Desperate Remedies
Page 27Telling the story must have relieved him as it did the Ancient Mariner, for he did not move a muscle or make another sound for the remainder of the night. Now isn't that an odd story?' 'It is indeed,' Cytherea murmured. 'Very, very strange.' 'Why should she have said your most uncommon name?' continued Owen.
'The man was evidently truthful, for there was not motive sufficient for his invention of such a tale, and he could not have done it either.' Cytherea looked long at her brother. 'Don't you recognize anything else in connection with the story?' she said.
'What?' he asked.
'Do you remember what poor papa once let drop--that Cytherea was the name of his first sweetheart in Bloomsbury, who so mysteriously renounced him? A sort of intuition tells me that this was the same woman.' 'O no--not likely,' said her brother sceptically.
'How not likely, Owen? There's not another woman of the name in England. In what year used papa to say the event took place?' 'Eighteen hundred and thirty-five.' 'And when were the Houses of Parliament burnt?--stop, I can tell you.' She searched their little stock of books for a list of dates, and found one in an old school history.

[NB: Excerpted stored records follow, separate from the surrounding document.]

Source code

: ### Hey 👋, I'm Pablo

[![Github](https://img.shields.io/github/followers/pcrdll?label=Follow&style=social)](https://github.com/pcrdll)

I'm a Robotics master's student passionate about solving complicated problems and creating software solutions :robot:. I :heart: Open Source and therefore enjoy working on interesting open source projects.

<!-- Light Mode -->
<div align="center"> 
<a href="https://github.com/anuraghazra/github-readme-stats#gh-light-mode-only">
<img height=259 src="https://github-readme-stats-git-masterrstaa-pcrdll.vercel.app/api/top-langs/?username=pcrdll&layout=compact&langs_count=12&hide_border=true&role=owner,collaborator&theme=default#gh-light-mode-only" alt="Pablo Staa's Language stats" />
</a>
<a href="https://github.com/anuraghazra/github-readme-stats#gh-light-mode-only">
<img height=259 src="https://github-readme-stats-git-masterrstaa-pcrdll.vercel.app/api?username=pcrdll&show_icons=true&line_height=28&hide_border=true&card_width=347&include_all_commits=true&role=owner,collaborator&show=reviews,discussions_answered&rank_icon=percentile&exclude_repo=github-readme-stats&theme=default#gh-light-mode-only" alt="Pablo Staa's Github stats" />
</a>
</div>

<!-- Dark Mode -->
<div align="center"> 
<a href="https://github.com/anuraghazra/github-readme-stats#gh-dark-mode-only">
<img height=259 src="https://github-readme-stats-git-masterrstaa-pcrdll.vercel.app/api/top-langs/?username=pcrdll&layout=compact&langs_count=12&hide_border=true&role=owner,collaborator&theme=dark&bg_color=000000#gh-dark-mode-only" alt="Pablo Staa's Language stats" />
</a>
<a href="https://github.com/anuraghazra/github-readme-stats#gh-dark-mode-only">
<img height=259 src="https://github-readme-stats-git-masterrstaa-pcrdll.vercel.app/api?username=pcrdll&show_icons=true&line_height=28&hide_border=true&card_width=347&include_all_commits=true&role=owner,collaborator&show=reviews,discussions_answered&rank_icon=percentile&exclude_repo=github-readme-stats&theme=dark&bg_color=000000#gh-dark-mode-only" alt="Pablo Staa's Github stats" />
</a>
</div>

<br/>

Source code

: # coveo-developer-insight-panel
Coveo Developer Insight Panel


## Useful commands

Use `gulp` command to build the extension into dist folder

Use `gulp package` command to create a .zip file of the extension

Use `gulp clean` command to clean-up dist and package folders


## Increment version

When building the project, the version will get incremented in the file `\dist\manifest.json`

'The Houses of Parliament were burnt down in the evening of the sixteenth of October, eighteen hundred and thirty-four.' 'Nearly a year and a quarter before she met father,' remarked Owen.
They were silent. 'If papa had been alive, what a wonderful absorbing interest this story would have had for him,' said Cytherea by-and-by. 'And how strangely knowledge comes to us. We might have searched for a clue to her secret half the world over, and never found one. If we had really had any motive for trying to discover more of the sad history than papa told us, we should have gone to Bloomsbury; but not caring to do so, we go two hundred miles in the opposite direction, and there find information waiting to be told us. What could have been the secret, Owen?' 'Heaven knows. But our having heard a little more of her in this way (if she is the same woman) is a mere coincidence after all--a family story to tell our friends if we ever have any. But we shall never know any more of the episode now--trust our fates for that.' Cytherea sat silently thinking.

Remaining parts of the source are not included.